RP: If you really wrote down faithfully what people say, you’d wind up with a bad, really long Andy Warhol movie. You know, those tapes at the Ravenite Club where Gotti and his crew were talking? They go on and on and get nowhere. It’s like Beckett with all those half-sentences coming back.

The trick to dialogue is compression. Sometimes I’ll listen to people talk about something that’s really fascinating. My mind may wander, but then I’ll start paying attention again, and I’ll remember basically a third of what they said, but when I write it it looks like I remembered everything. It’s not like you write down what people say. You just get a feel for the tone, and go your own way.

JM: So having a great ear is not just a listening process. It’s kind of an editing process as well.

RP: Yeah. If was just listening, you could just put a tape recorder on and walk away. That’s not what it’s about. It’s making the essence of it seem like all of it. In fact, it’s extremely boiled-down and condensed.

JM: In writing a book like this, or Clockers or Freedomland, on such a vast canvas, do you proceed from beginning to end? Or do you work in set pieces, saying to yourself, “I know I’m going to have this scene,” or “This character has to walk into this situation”?

RP: I find that it’s not a good idea for me to just go and see where it takes me. That usually is a bad idea. I might not need to have everything, but at least I need to know who are the players, what’s the problem, how does the problem get resolved, and what’s the lay of the land. Then I can try to build a more elaborate structure. But it’s usually enough if I can tell a story verbally, like in about ten minutes. Then I can make a laundry list for myself — it starts out here and it ends up there and it peaks over here. But I leave a lot of elbow room in there.

When you actually get into the physical act of writing, the characters tend to take off, and so does the story, in ways that you couldn’t anticipate in outline form. Not to make it seem mystical or anything, but you really don’t know what you have until you commit to paper. There’s just something about the physical act of writing. Doctorow said: “Outlining isn’t writing, researching isn’t writing, talking about it isn’t writing — writing is writing.” That’s pretty much true. I can tell a good story to a publisher and they say, “Wow, that’s great; okay, do that.” Then — what’s that line? “If you want to make God laugh, tell him your plans.” Because the story will take off once I start writing. Or maybe it won’t: it seemed so moving when I verbally told it, and now I’m writing it and it’s flat as a pancake. What happened? I don’t know. Maybe it was best told as an oral story, and now I’m too self-conscious. You never know.

JM: Does each character have his or her own voice for you? Will a phrase pop into your head that they might say, kicking off what follows?

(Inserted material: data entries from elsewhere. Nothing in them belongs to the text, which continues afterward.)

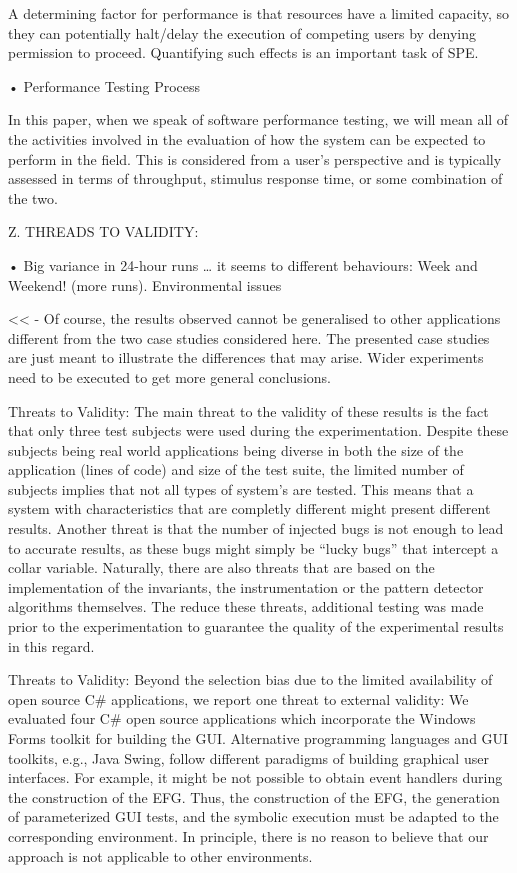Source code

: \documentclass[runningheads,a4paper]{llncs}
\begin{document}
A determining factor for performance is that resources have a limited capacity,
so they can potentially halt/delay the execution of competing users by denying
permission to proceed. Quantifying such effects is an important task of SPE.

•	Performance Testing Process

In this paper, when we speak of software performance
testing, we will mean all of the activities involved in the
evaluation of how the system can be expected to perform in
the field. This is considered from a user's perspective and is
typically assessed in terms of throughput, stimulus response
time, or some combination of the two.

Z. THREADS TO VALIDITY:

•	Big variance in 24-hour runs … it seems to different behaviours: Week and
Weekend! (more runs). Environmental issues

<<
- Of course, the results observed cannot be generalised to other applications
different from the two case studies considered here. The presented case studies
are just meant to illustrate the differences that may arise. Wider experiments
need to be executed to get more general conclusions.

Threats to Validity: The main threat to the validity of these results is the fact that only 
three test subjects were used during the experimentation. Despite these subjects being
real world applications being diverse in both the size of the application (lines of
code) and size of the test suite, the limited number of subjects implies that not
all types of system’s are tested. This means that a system with characteristics
that are completly different might present different results.
Another threat is that the number of injected bugs is not enough to lead to
accurate results, as these bugs might simply be “lucky bugs” that intercept a
collar variable.
Naturally, there are also threats that are based on the implementation of the
invariants, the instrumentation or the pattern detector algorithms themselves.
The reduce these threats, additional testing was made prior to the experimentation
to guarantee the quality of the experimental results in this regard.

Threats to Validity: Beyond the selection bias due to the limited availability of open source 
C\# applications, we report one threat to external validity: We evaluated four
C\# open source applications which incorporate the Windows Forms toolkit for
building the GUI. Alternative programming languages and GUI toolkits, e.g., Java Swing,
follow different paradigms of building graphical user interfaces. For example, it
might be not possible to obtain event handlers during the construction of the
EFG. Thus, the construction of the EFG, the generation of parameterized GUI
tests, and the symbolic execution must be adapted to the corresponding environment.
In principle, there is no reason to believe that our approach is not
applicable to other environments.
\end{document}
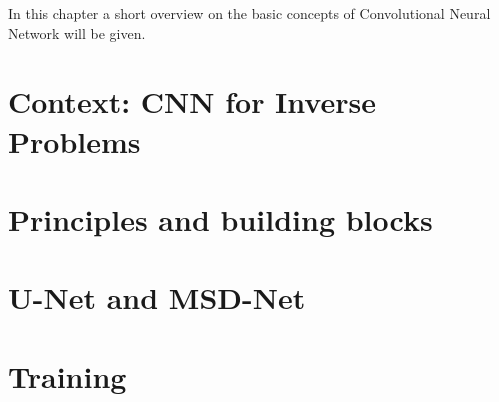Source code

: In this chapter a short overview on the basic concepts of Convolutional Neural Network will be given. 

\section{Context: CNN for Inverse Problems}
\section{Principles and building blocks}\label{chp:cnn}
\section{U-Net and MSD-Net}
\section{Training}

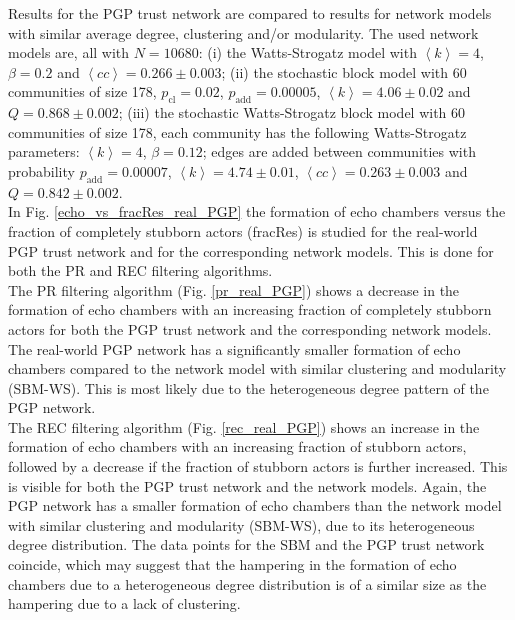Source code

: \documentclass[11 pt , letterpaper , twoside , openright]{book}
\begin{document}
Results for the PGP trust network are compared to results for network models with similar average degree, clustering and/or modularity. The used network models are, all with $N = 10680$: (i) the Watts-Strogatz model with $\left<k\right> = 4$, $\beta = 0.2$ and $\left<cc\right> = 0.266 \pm 0.003$; (ii) the stochastic block model with 60 communities of size 178, $p_\text{cl} = 0.02$, $p_\text{add} = 0.00005$, $\left<k\right> = 4.06 \pm 0.02$ and $Q = 0.868 \pm 0.002$; (iii) the stochastic Watts-Strogatz block model with 60 communities of size 178, each community has the following Watts-Strogatz parameters: $\left<k\right> = 4$, $\beta = 0.12$; edges are added between communities with probability $p_\text{add} = 0.00007$, $\left<k\right> = 4.74 \pm 0.01$, $\left<cc\right> = 0.263 \pm 0.003$ and $Q = 0.842 \pm 0.002$.\\
\newline
In Fig. \ref{echo_vs_fracRes_real_PGP} the formation of echo chambers versus the fraction of completely stubborn actors (fracRes) is studied for the real-world PGP trust network and for the corresponding network models. This is done for both the PR and REC filtering algorithms. \\
\newline
The PR filtering algorithm (Fig. \ref{pr_real_PGP}) shows a decrease in the formation of echo chambers with an increasing fraction of completely stubborn actors for both the PGP trust network and the corresponding network models. The real-world PGP network has a significantly smaller formation of echo chambers compared to the network model with similar clustering and modularity (SBM-WS). This is most likely due to the heterogeneous degree pattern of the PGP network. \\
The REC filtering algorithm (Fig. \ref{rec_real_PGP}) shows an increase in the formation of echo chambers with an increasing fraction of stubborn actors, followed by a decrease if the fraction of stubborn actors is further increased. This is visible for both the PGP trust network and the network models. Again, the PGP network has a smaller formation of echo chambers than the network model with similar clustering and modularity (SBM-WS), due to its heterogeneous degree distribution. The data points for the SBM and the PGP trust network coincide, which may suggest that the hampering in the formation of echo chambers due to a heterogeneous degree distribution is of a similar size as the hampering due to a lack of clustering.
\end{document}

RP: Yes, people’s voices are extensions of their personalities. If you have a feckless kid, like the kid who gets killed in the book, it’s just intuitive that the kid is going to talk in this cocky way, and be confident and bold, out of naiveté as much as anything else, because he feels like the whole world is his for the asking. Then you’ve got a guy like Eric, who’s freaked-out and bitter all the time, and he’s going to have a certain edge to his voice, because on the inside he’s in a panic. Then you’ve got Matty, who hardly speaks at all. He has his jobspeak, a certain professional way of talking to people. But his life is mostly internal; he’s not very expressive. Then there’s somebody like Yolanda, whose whole thing is to come off like a babbling ditz, when in fact she’s the sharpest knife in the kitchen.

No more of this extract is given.